Re: [PATCH v2] libnvdimm, dimm: Maximize label transfer size

From: Alexander Duyck
Date: Tue Oct 02 2018 - 13:07:31 EST




On 10/1/2018 3:02 PM, Dan Williams wrote:
On Mon, Oct 1, 2018 at 2:54 PM Alexander Duyck
<alexander.h.duyck@xxxxxxxxxxxxxxx> wrote:



On 10/1/2018 2:14 PM, Dan Williams wrote:
Use kvzalloc() to bypass the arbitrary PAGE_SIZE limit of label transfer
operations.

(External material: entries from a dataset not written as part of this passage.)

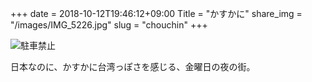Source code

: +++
date  = 2018-10-12T19:46:12+09:00
Title = "かすかに"
share_img = "/images/IMG_5226.jpg"
slug = "chouchin"
+++

![駐車禁止](/images/IMG_5226.jpg)

日本なのに、かすかに台湾っぽさを感じる、金曜日の夜の街。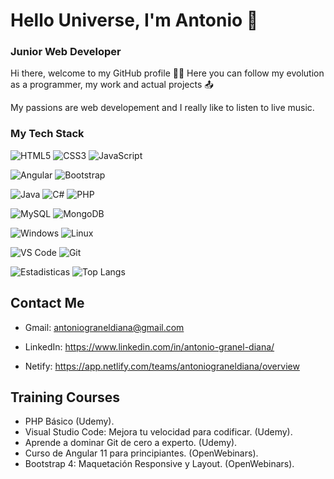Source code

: # Hello Universe, I'm Antonio  👋

### Junior Web Developer

Hi there, welcome to my GitHub profile 👨‍💻
Here you can follow my evolution as a programmer, my work and actual projects 📤

My passions are web developement and I really like to listen to live music.
<!--
**AntonioGranelDiana/AntonioGranelDiana** is a ✨ _special_ ✨ repository because its `README.md` (this file) appears on your GitHub profile.

<a href="https://www.linkedin.com/in/cyan051/"><img src="linkedin.png" alt="linkedin" height="170"/></a>

Here are some ideas to get you started:

- 🔭 I’m currently working on ...
- 🌱 I’m currently learning ...
- 👯 I’m looking to collaborate on ...
- 🤔 I’m looking for help with ...
- 💬 Ask me about ...
- 📫 How to reach me: ...
- 😄 Pronouns: ...
- ⚡ Fun fact: ...
-->
### My Tech Stack

![HTML5](https://img.shields.io/badge/-HTML5-%23E44D27?style=flat-square&logo=html5&logoColor=ffffff)
![CSS3](https://img.shields.io/badge/-CSS3-%231572B6?style=flat-square&logo=css3)
![JavaScript](https://img.shields.io/badge/-JavaScript-%23F7DF1C?style=flat-square&logo=javascript&logoColor=000000&labelColor=%23F7DF1C&color=%23FFCE5A)

![Angular](https://img.shields.io/badge/-Angular-dc143c?style=flat-square&logo=Angular&logoColor=ffffff)
![Bootstrap](https://img.shields.io/badge/-Bootstrap-6633cc?style=flat-square&logo=Bootstrap&logoColor=ffffff)

![Java](https://img.shields.io/badge/-Java-ffa500?style=flat-square&logo=Java&logoColor=ffffff)
![C#](https://img.shields.io/badge/C%23-239120?style=flat-square&logo=c-sharp&logoColor=white)
![PHP](https://img.shields.io/badge/-PHP-6666FF?style=flat-square&logo=PHP&logoColor=ffffff)

![MySQL](https://img.shields.io/badge/MySQL-005C84?style=flat-square&logo=mysql&logoColor=white)
![MongoDB](https://img.shields.io/badge/-MongoDB-32cd32?style=flat-square&logo=MongoDB&logoColor=ffffff)

![Windows](https://img.shields.io/badge/Windows-0078D6?style=flat-square&logo=windows&logoColor=white)
![Linux](https://img.shields.io/badge/Linux-FCC624?style=flat-square&logo=linux&logoColor=black)

![VS Code](https://img.shields.io/badge/-VSCode-AA1ED3?style=flat-square&logo=visual-studio-code)
![Git](https://img.shields.io/badge/GIT-E44C30?style=flat-square&logo=git&logoColor=white)

![Estadisticas](https://github-readme-stats.vercel.app/api?username=AntonioGranelDiana&show_icons=true&theme=dark)
![Top Langs](https://github-readme-stats.vercel.app/api/top-langs/?username=AntonioGranelDiana&layout=compact&theme=dark)

## Contact Me

- Gmail: antoniograneldiana@gmail.com

- LinkedIn: https://www.linkedin.com/in/antonio-granel-diana/

- Netify: https://app.netlify.com/teams/antoniograneldiana/overview


## Training Courses

- PHP Básico (Udemy).
- Visual Studio Code: Mejora tu velocidad para codificar. (Udemy).
- Aprende a dominar Git de cero a experto. (Udemy).
- Curso de Angular 11 para principiantes. (OpenWebinars).
- Bootstrap 4: Maquetación Responsive y Layout. (OpenWebinars).




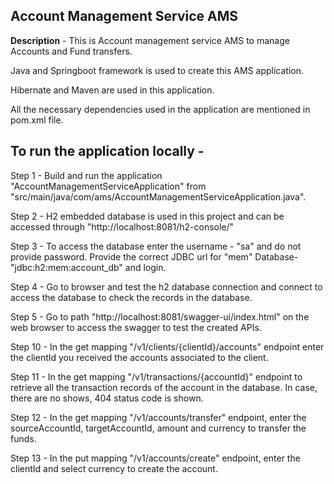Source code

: **Account Management Service AMS**
-----------------

**Description** - This is Account management service AMS to manage Accounts and Fund transfers.

Java and Springboot framework is used to create this AMS application.

Hibernate and Maven are used in this application.

All the  necessary dependencies used in the application are mentioned in pom.xml file.


To run the application locally -
---------------------------------

Step 1 - Build and run the application "AccountManagementServiceApplication" from "src/main/java/com/ams/AccountManagementServiceApplication.java".

Step 2 - H2 embedded database is used in this project and can be accessed through "http://localhost:8081/h2-console/"

Step 3 - To access the database enter the username - "sa" and do not provide password. Provide the correct JDBC url for "mem" Database- "jdbc:h2:mem:account_db" and login.

Step 4 - Go to browser and test the h2 database connection and connect to access the database to check the records in the database.

Step 5 - Go to path "http://localhost:8081/swagger-ui/index.html" on the web browser to access the swagger to test the created APIs.

Step 10 - In the get mapping "/v1/clients/{clientId}/accounts" endpoint enter the clientId you received the accounts associated to the client.

Step 11 - In the get mapping "/v1/transactions/{accountId}" endpoint to retrieve all the transaction records of the account in the database. In case, there are no shows, 404 status code is shown.

Step 12 - In the get mapping "/v1/accounts/transfer" endpoint, enter the sourceAccountId, targetAccountId, amount and currency to transfer the funds.

Step 13 - In the put mapping "/v1/accounts/create" endpoint, enter the clientId and select currency to create the account.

Given the expense of calling into firmware, maximize the
amount of label data we transfer per call to be up to the total label
space if allowed by the firmware, or 256K whichever is smaller.

Cc: Alexander Duyck <alexander.h.duyck@xxxxxxxxxxxxxxx>
Signed-off-by: Dan Williams <dan.j.williams@xxxxxxxxx>
---
Changes in v2:
* clamp the max allocation size at 256K in case large label areas with
unlimited transfer sizes appear in the future.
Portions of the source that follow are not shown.